• What you have to do: Return the data below in full, exactly as it stands.

(Stored data)
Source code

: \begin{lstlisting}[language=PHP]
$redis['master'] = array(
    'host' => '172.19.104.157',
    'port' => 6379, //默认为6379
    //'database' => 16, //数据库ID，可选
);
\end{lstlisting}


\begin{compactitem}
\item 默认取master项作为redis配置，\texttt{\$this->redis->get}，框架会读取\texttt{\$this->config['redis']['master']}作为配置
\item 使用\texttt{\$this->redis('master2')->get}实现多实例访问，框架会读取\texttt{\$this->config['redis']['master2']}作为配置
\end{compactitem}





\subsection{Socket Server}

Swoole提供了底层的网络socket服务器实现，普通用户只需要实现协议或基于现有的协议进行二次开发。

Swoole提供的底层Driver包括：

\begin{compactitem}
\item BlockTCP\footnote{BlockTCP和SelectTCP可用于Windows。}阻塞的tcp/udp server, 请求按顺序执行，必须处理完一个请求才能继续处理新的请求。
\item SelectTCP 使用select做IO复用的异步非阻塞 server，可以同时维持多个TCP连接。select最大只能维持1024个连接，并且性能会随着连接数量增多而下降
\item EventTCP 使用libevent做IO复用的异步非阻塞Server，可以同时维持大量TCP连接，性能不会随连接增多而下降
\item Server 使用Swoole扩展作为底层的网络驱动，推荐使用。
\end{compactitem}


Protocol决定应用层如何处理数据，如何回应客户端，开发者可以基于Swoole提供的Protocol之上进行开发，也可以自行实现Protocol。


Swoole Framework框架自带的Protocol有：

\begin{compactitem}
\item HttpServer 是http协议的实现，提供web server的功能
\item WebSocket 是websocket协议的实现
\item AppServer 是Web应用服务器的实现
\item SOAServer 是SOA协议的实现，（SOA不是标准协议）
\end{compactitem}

• Solution to this task:
Source code

: \begin{lstlisting}[language=PHP]
$redis['master'] = array(
    'host' => '172.19.104.157',
    'port' => 6379, //默认为6379
    //'database' => 16, //数据库ID，可选
);
\end{lstlisting}


\begin{compactitem}
\item 默认取master项作为redis配置，\texttt{\$this->redis->get}，框架会读取\texttt{\$this->config['redis']['master']}作为配置
\item 使用\texttt{\$this->redis('master2')->get}实现多实例访问，框架会读取\texttt{\$this->config['redis']['master2']}作为配置
\end{compactitem}





\subsection{Socket Server}

Swoole提供了底层的网络socket服务器实现，普通用户只需要实现协议或基于现有的协议进行二次开发。

Swoole提供的底层Driver包括：

\begin{compactitem}
\item BlockTCP\footnote{BlockTCP和SelectTCP可用于Windows。}阻塞的tcp/udp server, 请求按顺序执行，必须处理完一个请求才能继续处理新的请求。
\item SelectTCP 使用select做IO复用的异步非阻塞 server，可以同时维持多个TCP连接。select最大只能维持1024个连接，并且性能会随着连接数量增多而下降
\item EventTCP 使用libevent做IO复用的异步非阻塞Server，可以同时维持大量TCP连接，性能不会随连接增多而下降
\item Server 使用Swoole扩展作为底层的网络驱动，推荐使用。
\end{compactitem}


Protocol决定应用层如何处理数据，如何回应客户端，开发者可以基于Swoole提供的Protocol之上进行开发，也可以自行实现Protocol。


Swoole Framework框架自带的Protocol有：

\begin{compactitem}
\item HttpServer 是http协议的实现，提供web server的功能
\item WebSocket 是websocket协议的实现
\item AppServer 是Web应用服务器的实现
\item SOAServer 是SOA协议的实现，（SOA不是标准协议）
\end{compactitem}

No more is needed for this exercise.